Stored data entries
# # # # #
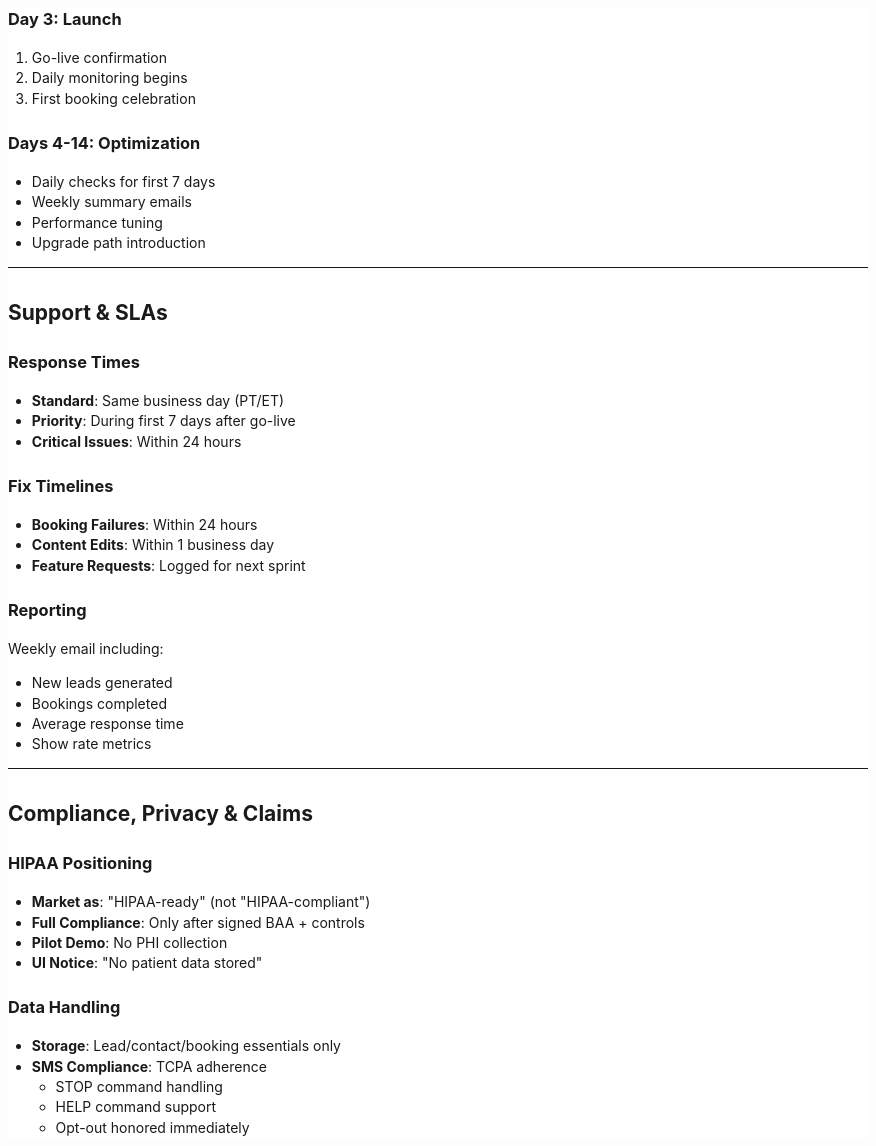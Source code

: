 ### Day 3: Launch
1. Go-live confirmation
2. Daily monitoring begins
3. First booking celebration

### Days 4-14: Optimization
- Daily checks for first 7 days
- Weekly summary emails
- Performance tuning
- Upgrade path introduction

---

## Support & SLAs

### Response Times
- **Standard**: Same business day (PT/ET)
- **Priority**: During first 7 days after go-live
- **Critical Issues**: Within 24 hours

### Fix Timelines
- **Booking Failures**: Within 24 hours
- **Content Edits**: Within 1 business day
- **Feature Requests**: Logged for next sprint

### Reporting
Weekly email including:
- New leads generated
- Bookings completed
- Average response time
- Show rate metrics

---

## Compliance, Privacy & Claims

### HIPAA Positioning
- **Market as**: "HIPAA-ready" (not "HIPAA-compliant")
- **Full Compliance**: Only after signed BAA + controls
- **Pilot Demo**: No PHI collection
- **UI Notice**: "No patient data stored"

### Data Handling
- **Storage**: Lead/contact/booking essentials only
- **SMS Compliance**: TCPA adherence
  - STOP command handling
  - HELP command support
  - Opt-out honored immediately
# # # # #
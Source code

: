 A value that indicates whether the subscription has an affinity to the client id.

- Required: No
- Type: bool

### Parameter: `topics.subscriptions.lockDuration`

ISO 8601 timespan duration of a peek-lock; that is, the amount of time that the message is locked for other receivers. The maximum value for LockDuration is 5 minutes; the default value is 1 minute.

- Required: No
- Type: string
# # # # #
What to do: From the lines above, copy those that contain the word "Compliance".

Solution to the problem:
## Compliance, Privacy & Claims
- **Full Compliance**: Only after signed BAA + controls
- **SMS Compliance**: TCPA adherence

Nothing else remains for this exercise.